- Provided records

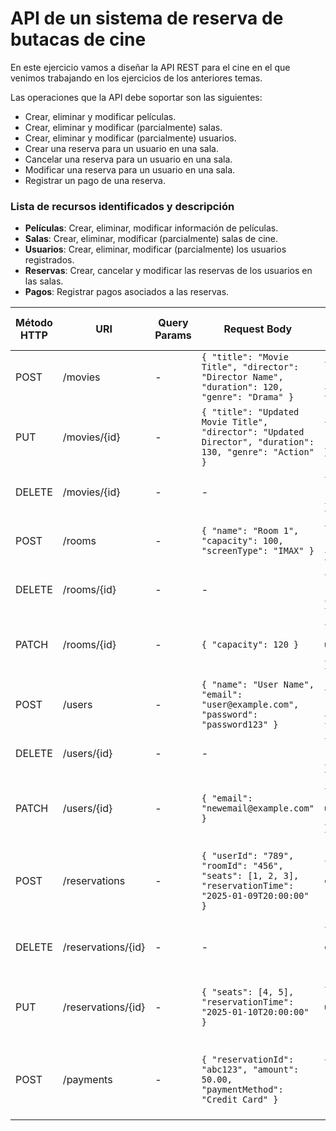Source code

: ﻿# API de un sistema de reserva de butacas de cine

En este ejercicio vamos a diseñar la API REST para el cine en el que venimos trabajando en los ejercicios de los anteriores temas.

Las operaciones que la API debe soportar son las siguientes:

-   Crear, eliminar y modificar películas.
-   Crear, eliminar y modificar (parcialmente) salas.
-   Crear, eliminar y modificar (parcialmente) usuarios.
-   Crear una reserva para un usuario en una sala.
-   Cancelar una reserva para un usuario en una sala.
-   Modificar una reserva para un usuario en una sala.
-   Registrar un pago de una reserva.
### Lista de recursos identificados y descripción

-   **Películas**: Crear, eliminar, modificar  información de películas.
-   **Salas**: Crear, eliminar, modificar (parcialmente) salas de cine.
-   **Usuarios**: Crear, eliminar, modificar (parcialmente) los usuarios registrados.
-   **Reservas**: Crear, cancelar y modificar las reservas de los usuarios en las salas.
-   **Pagos**: Registrar pagos asociados a las reservas.


| **Método HTTP** | **URI**                      | **Query Params**  | **Request Body**                                                                                          | **Response Body**                                                   | **Códigos HTTP de respuesta**           |
|-----------------|------------------------------|-------------------|------------------------------------------------------------------------------------------------------------|---------------------------------------------------------------------|----------------------------------------|
| POST            | /movies                       | -                 | `{ "title": "Movie Title", "director": "Director Name", "duration": 120, "genre": "Drama" }`               | `{ "message": "Movie created", "movieId": "123" }`                   | 201 Created, 400 Bad Request           |
| PUT             | /movies/{id}                  | -                 | `{ "title": "Updated Movie Title", "director": "Updated Director", "duration": 130, "genre": "Action" }`   | `{ "message": "Movie updated", "movieId": "123" }`                   | 200 OK, 400 Bad Request, 404 Not Found |
| DELETE          | /movies/{id}                  | -                 | -                                                                                                          | `{ "message": "Movie deleted", "movieId": "123" }`                   | 200 OK, 404 Not Found                 |
| POST            | /rooms                        | -                 | `{ "name": "Room 1", "capacity": 100, "screenType": "IMAX" }`                                              | `{ "message": "Room created", "roomId": "456" }`                     | 201 Created, 400 Bad Request           |
| DELETE            | /rooms/{id}                   | -                 | -                                          | `{ "message": "Room deleted", "roomId": "456" }`                     | 200 OK, 404 Not Found |
| PATCH           | /rooms/{id}                   | -                 | `{ "capacity": 120 }`                                                                                      | `{ "message": "Room partially updated", "roomId": "456" }`           | 200 OK, 400 Bad Request, 404 Not Found 
| POST            | /users                        | -                 | `{ "name": "User Name", "email": "user@example.com", "password": "password123" }`                          | `{ "message": "User created", "userId": "789" }`                     | 201 Created, 400 Bad Request           |
| DELETE          | /users/{id}                   | -                 | -                                                                                                          | `{ "message": "User deleted", "userId": "789" }`                     | 200 OK, 404 Not Found                 |
| PATCH           | /users/{id}                   | -                 | `{ "email": "newemail@example.com" }`                                                                      | `{ "message": "User partially updated", "userId": "789" }`           | 200 OK, 400 Bad Request, 404 Not Found |
| POST            | /reservations                 | -                 | `{ "userId": "789", "roomId": "456", "seats": [1, 2, 3], "reservationTime": "2025-01-09T20:00:00" }`      | `{ "message": "Reservation created", "reservationId": "abc123" }`    | 201 Created, 400 Bad Request, 404 Not Found |
| DELETE          | /reservations/{id}            | -                 | -                                                                                                          | `{ "message": "Reservation cancelled", "reservationId": "abc123" }`  | 200 OK, 404 Not Found                 |
| PUT             | /reservations/{id}            | -                 | `{ "seats": [4, 5], "reservationTime": "2025-01-10T20:00:00" }`                                           | `{ "message": "Reservation updated", "reservationId": "abc123" }`    | 200 OK, 400 Bad Request, 404 Not Found |
| POST            | /payments                     | -                 | `{ "reservationId": "abc123", "amount": 50.00, "paymentMethod": "Credit Card" }`                          | `{ "message": "Payment registered", "paymentId": "xyz789" }`         | 201 Created, 400 Bad Request, 404 Not Found |



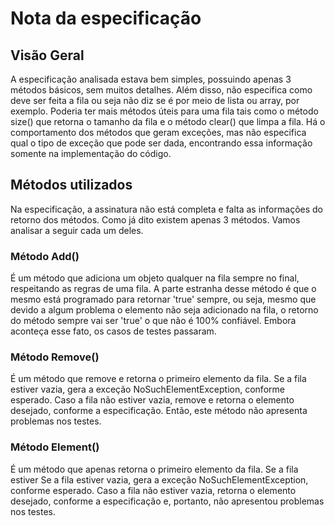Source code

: # Nota da especificação

## Visão Geral

A especificação analisada estava bem simples, possuindo apenas 3 métodos básicos, sem muitos detalhes. Além disso, não especifica como deve ser feita a fila ou seja não diz se é por meio de lista ou array, por exemplo. Poderia ter mais métodos úteis para uma fila tais como o método size() que retorna o tamanho da fila e o método clear() que limpa a fila. Há o comportamento dos métodos que geram exceções, mas não especifica qual o tipo de exceção que pode ser dada, encontrando essa informação somente na implementação do código.

## Métodos utilizados

Na especificação, a assinatura não está completa e falta as informações do retorno dos métodos. Como já dito existem apenas 3 métodos. Vamos analisar a seguir cada um deles.

### Método Add()

É um método que adiciona um objeto qualquer na fila sempre no final, respeitando as regras de uma fila. A parte estranha desse método é que o mesmo está programado para retornar 'true' sempre, ou seja, mesmo que devido a algum problema o elemento não seja adicionado na fila, o retorno do método sempre vai ser 'true' o que não é 100% confiável. Embora aconteça esse fato, os casos de testes passaram.

### Método Remove()

É um método que remove e retorna o primeiro elemento da fila. Se a fila estiver vazia, gera a exceção NoSuchElementException, conforme esperado. Caso a fila não estiver vazia, remove e retorna o elemento desejado, conforme a especificação. Então, este método não apresenta problemas nos testes.

### Método Element()

É um método que apenas retorna o primeiro elemento da fila. Se a fila estiver Se a fila estiver vazia, gera a exceção NoSuchElementException, conforme esperado. Caso a fila não estiver vazia, retorna o elemento desejado, conforme a especificação e, portanto, não apresentou problemas nos testes.
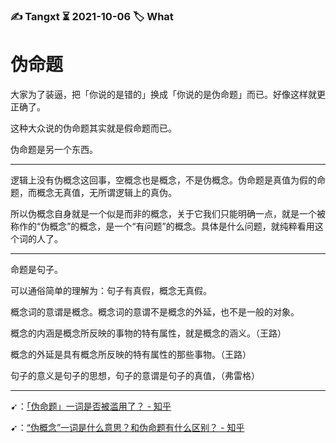 ### ✍️ Tangxt ⏳ 2021-10-06 🏷️ What

# 伪命题

大家为了装逼，把「你说的是错的」换成「你说的是伪命题」而已。好像这样就更正确了。

这种大众说的伪命题其实就是假命题而已。

伪命题是另一个东西。

---

逻辑上没有伪概念这回事，空概念也是概念，不是伪概念。伪命题是真值为假的命题，而概念无真值，无所谓逻辑上的真伪。

所以伪概念自身就是一个似是而非的概念，关于它我们只能明确一点，就是一个被称作的“伪概念”的概念，是一个“有问题”的概念。具体是什么问题，就纯粹看用这个词的人了。

---

命题是句子。

可以通俗简单的理解为：句子有真假，概念无真假。

概念词的意谓是概念。概念词的意谓不是概念的外延，也不是一般的对象。

概念的内涵是概念所反映的事物的特有属性，就是概念的涵义。（王路）

概念的外延是具有概念所反映的特有属性的那些事物。（王路）

句子的意义是句子的思想，句子的意谓是句子的真值，（弗雷格）

---

➹：[「伪命题」一词是否被滥用了？ - 知乎](https://www.zhihu.com/question/20105937)

➹：[“伪概念”一词是什么意思？和伪命题有什么区别？ - 知乎](https://www.zhihu.com/question/40052847)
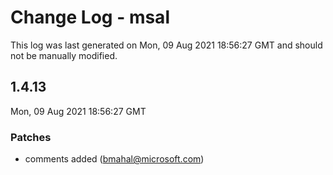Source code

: # Change Log - msal

This log was last generated on Mon, 09 Aug 2021 18:56:27 GMT and should not be manually modified.

<!-- Start content -->

## 1.4.13

Mon, 09 Aug 2021 18:56:27 GMT

### Patches

- comments added  (bmahal@microsoft.com)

- Exercise details
Without the pictures, print all of the records exactly.

- Task output
Source code

: ﻿# API de un sistema de reserva de butacas de cine

En este ejercicio vamos a diseñar la API REST para el cine en el que venimos trabajando en los ejercicios de los anteriores temas.

Las operaciones que la API debe soportar son las siguientes:

-   Crear, eliminar y modificar películas.
-   Crear, eliminar y modificar (parcialmente) salas.
-   Crear, eliminar y modificar (parcialmente) usuarios.
-   Crear una reserva para un usuario en una sala.
-   Cancelar una reserva para un usuario en una sala.
-   Modificar una reserva para un usuario en una sala.
-   Registrar un pago de una reserva.
### Lista de recursos identificados y descripción

-   **Películas**: Crear, eliminar, modificar  información de películas.
-   **Salas**: Crear, eliminar, modificar (parcialmente) salas de cine.
-   **Usuarios**: Crear, eliminar, modificar (parcialmente) los usuarios registrados.
-   **Reservas**: Crear, cancelar y modificar las reservas de los usuarios en las salas.
-   **Pagos**: Registrar pagos asociados a las reservas.


| **Método HTTP** | **URI**                      | **Query Params**  | **Request Body**                                                                                          | **Response Body**                                                   | **Códigos HTTP de respuesta**           |
|-----------------|------------------------------|-------------------|------------------------------------------------------------------------------------------------------------|---------------------------------------------------------------------|----------------------------------------|
| POST            | /movies                       | -                 | `{ "title": "Movie Title", "director": "Director Name", "duration": 120, "genre": "Drama" }`               | `{ "message": "Movie created", "movieId": "123" }`                   | 201 Created, 400 Bad Request           |
| PUT             | /movies/{id}                  | -                 | `{ "title": "Updated Movie Title", "director": "Updated Director", "duration": 130, "genre": "Action" }`   | `{ "message": "Movie updated", "movieId": "123" }`                   | 200 OK, 400 Bad Request, 404 Not Found |
| DELETE          | /movies/{id}                  | -                 | -                                                                                                          | `{ "message": "Movie deleted", "movieId": "123" }`                   | 200 OK, 404 Not Found                 |
| POST            | /rooms                        | -                 | `{ "name": "Room 1", "capacity": 100, "screenType": "IMAX" }`                                              | `{ "message": "Room created", "roomId": "456" }`                     | 201 Created, 400 Bad Request           |
| DELETE            | /rooms/{id}                   | -                 | -                                          | `{ "message": "Room deleted", "roomId": "456" }`                     | 200 OK, 404 Not Found |
| PATCH           | /rooms/{id}                   | -                 | `{ "capacity": 120 }`                                                                                      | `{ "message": "Room partially updated", "roomId": "456" }`           | 200 OK, 400 Bad Request, 404 Not Found 
| POST            | /users                        | -                 | `{ "name": "User Name", "email": "user@example.com", "password": "password123" }`                          | `{ "message": "User created", "userId": "789" }`                     | 201 Created, 400 Bad Request           |
| DELETE          | /users/{id}                   | -                 | -                                                                                                          | `{ "message": "User deleted", "userId": "789" }`                     | 200 OK, 404 Not Found                 |
| PATCH           | /users/{id}                   | -                 | `{ "email": "newemail@example.com" }`                                                                      | `{ "message": "User partially updated", "userId": "789" }`           | 200 OK, 400 Bad Request, 404 Not Found |
| POST            | /reservations                 | -                 | `{ "userId": "789", "roomId": "456", "seats": [1, 2, 3], "reservationTime": "2025-01-09T20:00:00" }`      | `{ "message": "Reservation created", "reservationId": "abc123" }`    | 201 Created, 400 Bad Request, 404 Not Found |
| DELETE          | /reservations/{id}            | -                 | -                                                                                                          | `{ "message": "Reservation cancelled", "reservationId": "abc123" }`  | 200 OK, 404 Not Found                 |
| PUT             | /reservations/{id}            | -                 | `{ "seats": [4, 5], "reservationTime": "2025-01-10T20:00:00" }`                                           | `{ "message": "Reservation updated", "reservationId": "abc123" }`    | 200 OK, 400 Bad Request, 404 Not Found |
| POST            | /payments                     | -                 | `{ "reservationId": "abc123", "amount": 50.00, "paymentMethod": "Credit Card" }`                          | `{ "message": "Payment registered", "paymentId": "xyz789" }`         | 201 Created, 400 Bad Request, 404 Not Found |



Source code

: # Nota da especificação

## Visão Geral

A especificação analisada estava bem simples, possuindo apenas 3 métodos básicos, sem muitos detalhes. Além disso, não especifica como deve ser feita a fila ou seja não diz se é por meio de lista ou array, por exemplo. Poderia ter mais métodos úteis para uma fila tais como o método size() que retorna o tamanho da fila e o método clear() que limpa a fila. Há o comportamento dos métodos que geram exceções, mas não especifica qual o tipo de exceção que pode ser dada, encontrando essa informação somente na implementação do código.

## Métodos utilizados

Na especificação, a assinatura não está completa e falta as informações do retorno dos métodos. Como já dito existem apenas 3 métodos. Vamos analisar a seguir cada um deles.

### Método Add()

É um método que adiciona um objeto qualquer na fila sempre no final, respeitando as regras de uma fila. A parte estranha desse método é que o mesmo está programado para retornar 'true' sempre, ou seja, mesmo que devido a algum problema o elemento não seja adicionado na fila, o retorno do método sempre vai ser 'true' o que não é 100% confiável. Embora aconteça esse fato, os casos de testes passaram.

### Método Remove()

É um método que remove e retorna o primeiro elemento da fila. Se a fila estiver vazia, gera a exceção NoSuchElementException, conforme esperado. Caso a fila não estiver vazia, remove e retorna o elemento desejado, conforme a especificação. Então, este método não apresenta problemas nos testes.

### Método Element()

É um método que apenas retorna o primeiro elemento da fila. Se a fila estiver Se a fila estiver vazia, gera a exceção NoSuchElementException, conforme esperado. Caso a fila não estiver vazia, retorna o elemento desejado, conforme a especificação e, portanto, não apresentou problemas nos testes.
 ### ✍️ Tangxt ⏳ 2021-10-06 🏷️ What

# 伪命题

大家为了装逼，把「你说的是错的」换成「你说的是伪命题」而已。好像这样就更正确了。

这种大众说的伪命题其实就是假命题而已。

伪命题是另一个东西。

---

逻辑上没有伪概念这回事，空概念也是概念，不是伪概念。伪命题是真值为假的命题，而概念无真值，无所谓逻辑上的真伪。

所以伪概念自身就是一个似是而非的概念，关于它我们只能明确一点，就是一个被称作的“伪概念”的概念，是一个“有问题”的概念。具体是什么问题，就纯粹看用这个词的人了。

---

命题是句子。

可以通俗简单的理解为：句子有真假，概念无真假。

概念词的意谓是概念。概念词的意谓不是概念的外延，也不是一般的对象。

概念的内涵是概念所反映的事物的特有属性，就是概念的涵义。（王路）

概念的外延是具有概念所反映的特有属性的那些事物。（王路）

句子的意义是句子的思想，句子的意谓是句子的真值，（弗雷格）

---

➹：[「伪命题」一词是否被滥用了？ - 知乎](https://www.zhihu.com/question/20105937)

➹：[“伪概念”一词是什么意思？和伪命题有什么区别？ - 知乎](https://www.zhihu.com/question/40052847)
Source code

: # Change Log - msal

This log was last generated on Mon, 09 Aug 2021 18:56:27 GMT and should not be manually modified.

<!-- Start content -->

## 1.4.13

Mon, 09 Aug 2021 18:56:27 GMT

### Patches

- comments added  (bmahal@microsoft.com)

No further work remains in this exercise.